DATASET ENTRIES Start Marker
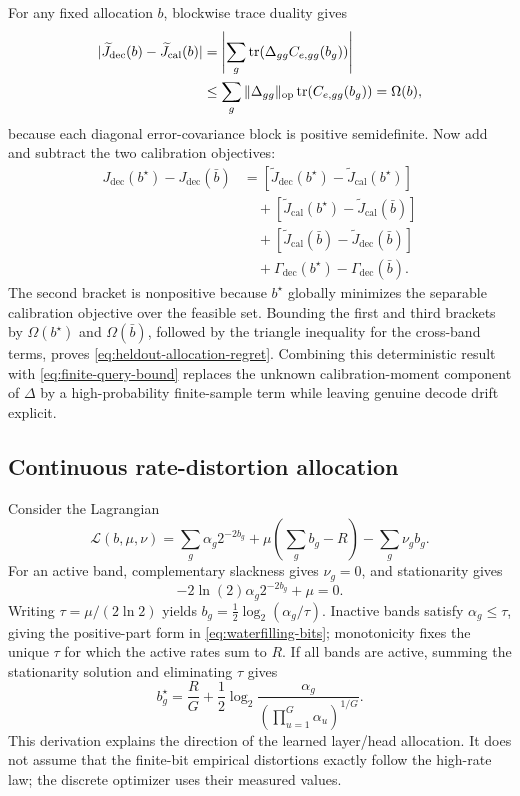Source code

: For any fixed allocation $b$, blockwise trace duality gives
\begin{align}
 |\widetilde J_{\mathrm{dec}}(b)
   -\widetilde J_{\mathrm{cal}}(b)|
 &=
 \left|\sum_g\tr(\Delta_{gg}C_{e,gg}(b_g))\right|\\
 &\le
 \sum_g\|\Delta_{gg}\|_{\op}\tr(C_{e,gg}(b_g))
 =\Omega(b),
\end{align}
because each diagonal error-covariance block is positive semidefinite.
Now add and subtract the two calibration objectives:
\begin{align}
 J_{\mathrm{dec}}(b^\star)-J_{\mathrm{dec}}(\bar b)
 &=
 [\widetilde J_{\mathrm{dec}}(b^\star)
  -\widetilde J_{\mathrm{cal}}(b^\star)]\\
 &\quad+
 [\widetilde J_{\mathrm{cal}}(b^\star)
  -\widetilde J_{\mathrm{cal}}(\bar b)]\\
 &\quad+
 [\widetilde J_{\mathrm{cal}}(\bar b)
  -\widetilde J_{\mathrm{dec}}(\bar b)]\\
 &\quad+\Gamma_{\mathrm{dec}}(b^\star)
       -\Gamma_{\mathrm{dec}}(\bar b).
\end{align}
The second bracket is nonpositive because $b^\star$ globally minimizes the
separable calibration objective over the feasible set.  Bounding the first
and third brackets by $\Omega(b^\star)$ and $\Omega(\bar b)$, followed by
the triangle inequality for the cross-band terms, proves
\cref{eq:heldout-allocation-regret}.  Combining this deterministic result
with \cref{eq:finite-query-bound} replaces the unknown calibration-moment
component of $\Delta$ by a high-probability finite-sample term while leaving
genuine decode drift explicit.

\subsection{Continuous rate-distortion allocation}

Consider the Lagrangian
\begin{equation}
 \mathcal L(b,\mu,\nu)=
 \sum_g\alpha_g2^{-2b_g}
 +\mu\left(\sum_gb_g-R\right)-\sum_g\nu_gb_g .
\end{equation}
For an active band, complementary slackness gives $\nu_g=0$, and stationarity
gives
\begin{equation}
 -2\ln(2)\alpha_g2^{-2b_g}+\mu=0.
\end{equation}
Writing $\tau=\mu/(2\ln 2)$ yields
$b_g=\frac12\log_2(\alpha_g/\tau)$.
Inactive bands satisfy $\alpha_g\le\tau$, giving the positive-part form in
\cref{eq:waterfilling-bits}; monotonicity fixes the unique $\tau$ for which
the active rates sum to $R$.  If all bands are active, summing the
stationarity solution and eliminating $\tau$ gives
\begin{equation}
 b_g^\star=\frac RG+
 \frac12\log_2\frac{\alpha_g}
 {(\prod_{u=1}^{G}\alpha_u)^{1/G}}.
\end{equation}
This derivation explains the direction of the learned layer/head allocation.
It does not assume that the finite-bit empirical distortions exactly follow
the high-rate law; the discrete optimizer uses their measured values.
DATASET ENTRIES End Marker
The records above should be repeated exactly, with no pictures in the copy.

● EXERCISE OUTPUT:
Source code

: For any fixed allocation $b$, blockwise trace duality gives
\begin{align}
 |\widetilde J_{\mathrm{dec}}(b)
   -\widetilde J_{\mathrm{cal}}(b)|
 &=
 \left|\sum_g\tr(\Delta_{gg}C_{e,gg}(b_g))\right|\\
 &\le
 \sum_g\|\Delta_{gg}\|_{\op}\tr(C_{e,gg}(b_g))
 =\Omega(b),
\end{align}
because each diagonal error-covariance block is positive semidefinite.
Now add and subtract the two calibration objectives:
\begin{align}
 J_{\mathrm{dec}}(b^\star)-J_{\mathrm{dec}}(\bar b)
 &=
 [\widetilde J_{\mathrm{dec}}(b^\star)
  -\widetilde J_{\mathrm{cal}}(b^\star)]\\
 &\quad+
 [\widetilde J_{\mathrm{cal}}(b^\star)
  -\widetilde J_{\mathrm{cal}}(\bar b)]\\
 &\quad+
 [\widetilde J_{\mathrm{cal}}(\bar b)
  -\widetilde J_{\mathrm{dec}}(\bar b)]\\
 &\quad+\Gamma_{\mathrm{dec}}(b^\star)
       -\Gamma_{\mathrm{dec}}(\bar b).
\end{align}
The second bracket is nonpositive because $b^\star$ globally minimizes the
separable calibration objective over the feasible set.  Bounding the first
and third brackets by $\Omega(b^\star)$ and $\Omega(\bar b)$, followed by
the triangle inequality for the cross-band terms, proves
\cref{eq:heldout-allocation-regret}.  Combining this deterministic result
with \cref{eq:finite-query-bound} replaces the unknown calibration-moment
component of $\Delta$ by a high-probability finite-sample term while leaving
genuine decode drift explicit.

\subsection{Continuous rate-distortion allocation}

Consider the Lagrangian
\begin{equation}
 \mathcal L(b,\mu,\nu)=
 \sum_g\alpha_g2^{-2b_g}
 +\mu\left(\sum_gb_g-R\right)-\sum_g\nu_gb_g .
\end{equation}
For an active band, complementary slackness gives $\nu_g=0$, and stationarity
gives
\begin{equation}
 -2\ln(2)\alpha_g2^{-2b_g}+\mu=0.
\end{equation}
Writing $\tau=\mu/(2\ln 2)$ yields
$b_g=\frac12\log_2(\alpha_g/\tau)$.
Inactive bands satisfy $\alpha_g\le\tau$, giving the positive-part form in
\cref{eq:waterfilling-bits}; monotonicity fixes the unique $\tau$ for which
the active rates sum to $R$.  If all bands are active, summing the
stationarity solution and eliminating $\tau$ gives
\begin{equation}
 b_g^\star=\frac RG+
 \frac12\log_2\frac{\alpha_g}
 {(\prod_{u=1}^{G}\alpha_u)^{1/G}}.
\end{equation}
This derivation explains the direction of the learned layer/head allocation.
It does not assume that the finite-bit empirical distortions exactly follow
the high-rate law; the discrete optimizer uses their measured values.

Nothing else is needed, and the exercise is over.